• [Records shown]

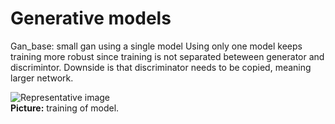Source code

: # Generative models

Gan_base: small gan using a single model
Using only one model keeps training more robust since training is not separated beteween generator and discrimintor. Downside is that discriminator needs to be copied, meaning larger network.

![Representative image](https://github.com/senttula/Generative_models/train_gif.gif)<br>
**Picture:** training of model.

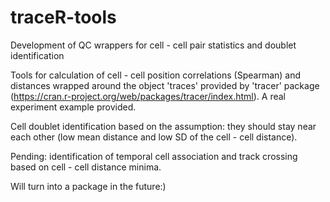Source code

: # traceR-tools
Development of QC wrappers for cell - cell pair statistics and doublet identification

Tools for calculation of cell - cell position correlations (Spearman) and distances wrapped around the object 'traces' provided by 'tracer' package (https://cran.r-project.org/web/packages/tracer/index.html). A real experiment example provided. 

Cell doublet identification based on the assumption: they should stay near each other (low mean distance and low SD of the cell - cell distance).

Pending: identification of temporal cell association and track crossing based on cell - cell distance minima.

Will turn into a package in the future:)

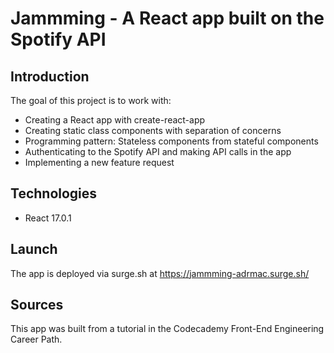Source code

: # Jammming - A React app built on the Spotify API  

## Introduction
The goal of this project is to work with: 
* Creating a React app with create-react-app
* Creating static class components with separation of concerns
* Programming pattern: Stateless components from stateful components
* Authenticating to the Spotify API and making API calls in the app
* Implementing a new feature request

## Technologies
* React 17.0.1

## Launch
The app is deployed via surge.sh at https://jammming-adrmac.surge.sh/

## Sources
This app was built from a tutorial in the Codecademy Front-End Engineering Career Path.
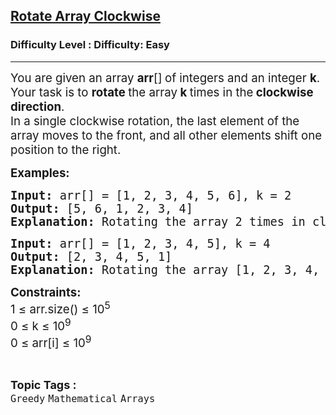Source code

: <h2><a href="https://www.geeksforgeeks.org/problems/rotate-array-clockwise/1?page=1&sortBy=latest">Rotate Array Clockwise</a></h2><h3>Difficulty Level : Difficulty: Easy</h3><hr><div class="problems_problem_content__Xm_eO"><p data-start="156" data-end="293"><span style="font-size: 14pt;">You are given an array <strong>arr</strong>[]<strong> </strong>of integers and an integer <strong>k</strong>. Your task is to <strong data-start="235" data-end="292">rotate </strong>the array<strong data-start="235" data-end="292"> k&nbsp;</strong>times in the<strong data-start="235" data-end="292"> clockwise direction</strong>.<br></span><span style="font-size: 14pt;">In a single clockwise rotation, the last element of the array moves to the front, and all other elements shift one position to the right.</span></p>
<p data-start="156" data-end="293"><strong><span style="font-size: 14pt;">Examples:<br></span></strong></p>
<pre data-start="156" data-end="293"><strong><span style="font-size: 14pt;">Input: </span></strong><span style="font-size: 14pt;">arr[] = [1, 2, 3, 4, 5, 6], k = 2</span><strong><span style="font-size: 14pt;"><br>Output: </span></strong><span style="font-size: 14pt;">[5, 6, 1, 2, 3, 4]</span><strong><span style="font-size: 14pt;"><br>Explanation:</span></strong><span style="font-size: 14pt;"> Rotating the array 2 times in clockwise gives the array [5, 6, 1, 2, 3, 4].</span></pre>
<pre><strong><span style="font-size: 14pt;">Input: </span></strong><span style="font-size: 14pt;">arr[] = [1, 2, 3, 4, 5], k = 4</span><strong><span style="font-size: 14pt;"><br>Output: </span></strong><span style="font-size: 14pt;">[2, 3, 4, 5, 1]</span><strong><span style="font-size: 14pt;"><br>Explanation:</span></strong><span style="font-size: 14pt;"> Rotating the array [1, 2, 3, 4, 5] four times clockwise gives the array [2, 3, 4, 5, 1].</span></pre>
<p><strong><span style="font-size: 14pt;">Constraints:<br></span></strong><span style="font-size: 14pt;">1 ≤ arr.size() ≤ 10</span><span style="font-size: 14pt;"><sup>5</sup></span><strong><span style="font-size: 14pt;"><sup><br></sup></span></strong><span style="font-size: 14pt;">0 ≤ k ≤ 10</span><span style="font-size: 14pt;"><sup>9<br></sup></span><span class="base"><span class="mord"><span style="font-size: 14pt;">0 ≤ arr[i] ≤ 10</span><span style="font-size: 14pt;"><sup>9</sup></span></span></span></p></div><br><p><span style=font-size:18px><strong>Topic Tags : </strong><br><code>Greedy</code>&nbsp;<code>Mathematical</code>&nbsp;<code>Arrays</code>&nbsp;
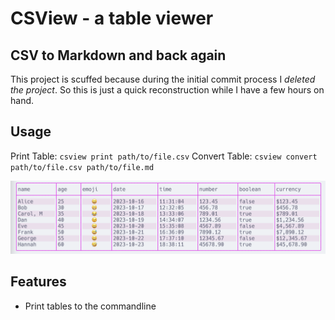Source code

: # CSView - a table viewer
## CSV to Markdown and back again

This project is scuffed because during the initial commit process I *deleted the project*. So this is just a quick reconstruction while I have a few hours on hand.

## Usage
Print Table: `csview print path/to/file.csv`
Convert Table: `csview convert path/to/file.csv path/to/file.md`

<img title="printing with csview" alt="a table read from markdown" src="images/Screenshot_2023-10-16_V1.png">

## Features
- Print tables to the commandline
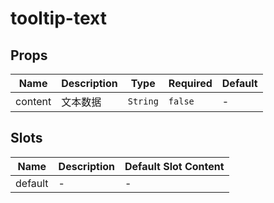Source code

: # tooltip-text

## Props

<!-- @vuese:tooltip-text:props:start -->
|Name|Description|Type|Required|Default|
|---|---|---|---|---|
|content|文本数据|`String`|`false`|-|

<!-- @vuese:tooltip-text:props:end -->


## Slots

<!-- @vuese:tooltip-text:slots:start -->
|Name|Description|Default Slot Content|
|---|---|---|
|default|-|-|

<!-- @vuese:tooltip-text:slots:end -->



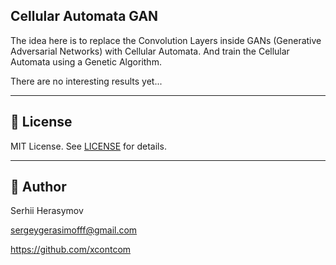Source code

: ## Cellular Automata GAN

The idea here is to replace the Convolution Layers inside GANs (Generative Adversarial Networks) with Cellular Automata. And train the Cellular Automata using a Genetic Algorithm.

There are no interesting results yet...

---

## 📄 License

MIT License. See [LICENSE](LICENSE) for details.

---

## 👤 Author

Serhii Herasymov  

sergeygerasimofff@gmail.com  

https://github.com/xcontcom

• [What the exercise asks] Set the listing above down again exactly, leaving pictures out.

• [Solved exercise]
Source code

: # Generative models

Gan_base: small gan using a single model
Using only one model keeps training more robust since training is not separated beteween generator and discrimintor. Downside is that discriminator needs to be copied, meaning larger network.

![Representative image](https://github.com/senttula/Generative_models/train_gif.gif)<br>
**Picture:** training of model.

Source code

: # traceR-tools
Development of QC wrappers for cell - cell pair statistics and doublet identification

Tools for calculation of cell - cell position correlations (Spearman) and distances wrapped around the object 'traces' provided by 'tracer' package (https://cran.r-project.org/web/packages/tracer/index.html). A real experiment example provided. 

Cell doublet identification based on the assumption: they should stay near each other (low mean distance and low SD of the cell - cell distance).

Pending: identification of temporal cell association and track crossing based on cell - cell distance minima.

Will turn into a package in the future:)

Source code

: # Jammming - A React app built on the Spotify API  

## Introduction
The goal of this project is to work with: 
* Creating a React app with create-react-app
* Creating static class components with separation of concerns
* Programming pattern: Stateless components from stateful components
* Authenticating to the Spotify API and making API calls in the app
* Implementing a new feature request

## Technologies
* React 17.0.1

## Launch
The app is deployed via surge.sh at https://jammming-adrmac.surge.sh/

## Sources
This app was built from a tutorial in the Codecademy Front-End Engineering Career Path.
Source code

: <h2><a href="https://www.geeksforgeeks.org/problems/rotate-array-clockwise/1?page=1&sortBy=latest">Rotate Array Clockwise</a></h2><h3>Difficulty Level : Difficulty: Easy</h3><hr><div class="problems_problem_content__Xm_eO"><p data-start="156" data-end="293"><span style="font-size: 14pt;">You are given an array <strong>arr</strong>[]<strong> </strong>of integers and an integer <strong>k</strong>. Your task is to <strong data-start="235" data-end="292">rotate </strong>the array<strong data-start="235" data-end="292"> k&nbsp;</strong>times in the<strong data-start="235" data-end="292"> clockwise direction</strong>.<br></span><span style="font-size: 14pt;">In a single clockwise rotation, the last element of the array moves to the front, and all other elements shift one position to the right.</span></p>
<p data-start="156" data-end="293"><strong><span style="font-size: 14pt;">Examples:<br></span></strong></p>
<pre data-start="156" data-end="293"><strong><span style="font-size: 14pt;">Input: </span></strong><span style="font-size: 14pt;">arr[] = [1, 2, 3, 4, 5, 6], k = 2</span><strong><span style="font-size: 14pt;"><br>Output: </span></strong><span style="font-size: 14pt;">[5, 6, 1, 2, 3, 4]</span><strong><span style="font-size: 14pt;"><br>Explanation:</span></strong><span style="font-size: 14pt;"> Rotating the array 2 times in clockwise gives the array [5, 6, 1, 2, 3, 4].</span></pre>
<pre><strong><span style="font-size: 14pt;">Input: </span></strong><span style="font-size: 14pt;">arr[] = [1, 2, 3, 4, 5], k = 4</span><strong><span style="font-size: 14pt;"><br>Output: </span></strong><span style="font-size: 14pt;">[2, 3, 4, 5, 1]</span><strong><span style="font-size: 14pt;"><br>Explanation:</span></strong><span style="font-size: 14pt;"> Rotating the array [1, 2, 3, 4, 5] four times clockwise gives the array [2, 3, 4, 5, 1].</span></pre>
<p><strong><span style="font-size: 14pt;">Constraints:<br></span></strong><span style="font-size: 14pt;">1 ≤ arr.size() ≤ 10</span><span style="font-size: 14pt;"><sup>5</sup></span><strong><span style="font-size: 14pt;"><sup><br></sup></span></strong><span style="font-size: 14pt;">0 ≤ k ≤ 10</span><span style="font-size: 14pt;"><sup>9<br></sup></span><span class="base"><span class="mord"><span style="font-size: 14pt;">0 ≤ arr[i] ≤ 10</span><span style="font-size: 14pt;"><sup>9</sup></span></span></span></p></div><br><p><span style=font-size:18px><strong>Topic Tags : </strong><br><code>Greedy</code>&nbsp;<code>Mathematical</code>&nbsp;<code>Arrays</code>&nbsp;
Source code

: # CSView - a table viewer
## CSV to Markdown and back again

This project is scuffed because during the initial commit process I *deleted the project*. So this is just a quick reconstruction while I have a few hours on hand.

## Usage
Print Table: `csview print path/to/file.csv`
Convert Table: `csview convert path/to/file.csv path/to/file.md`

<img title="printing with csview" alt="a table read from markdown" src="images/Screenshot_2023-10-16_V1.png">

## Features
- Print tables to the commandline
Source code

: # tooltip-text

## Props

<!-- @vuese:tooltip-text:props:start -->
|Name|Description|Type|Required|Default|
|---|---|---|---|---|
|content|文本数据|`String`|`false`|-|

<!-- @vuese:tooltip-text:props:end -->


## Slots

<!-- @vuese:tooltip-text:slots:start -->
|Name|Description|Default Slot Content|
|---|---|---|
|default|-|-|

<!-- @vuese:tooltip-text:slots:end -->



Source code

: ## Cellular Automata GAN

The idea here is to replace the Convolution Layers inside GANs (Generative Adversarial Networks) with Cellular Automata. And train the Cellular Automata using a Genetic Algorithm.

There are no interesting results yet...

---

## 📄 License

MIT License. See [LICENSE](LICENSE) for details.

---

## 👤 Author

Serhii Herasymov  

sergeygerasimofff@gmail.com  

https://github.com/xcontcom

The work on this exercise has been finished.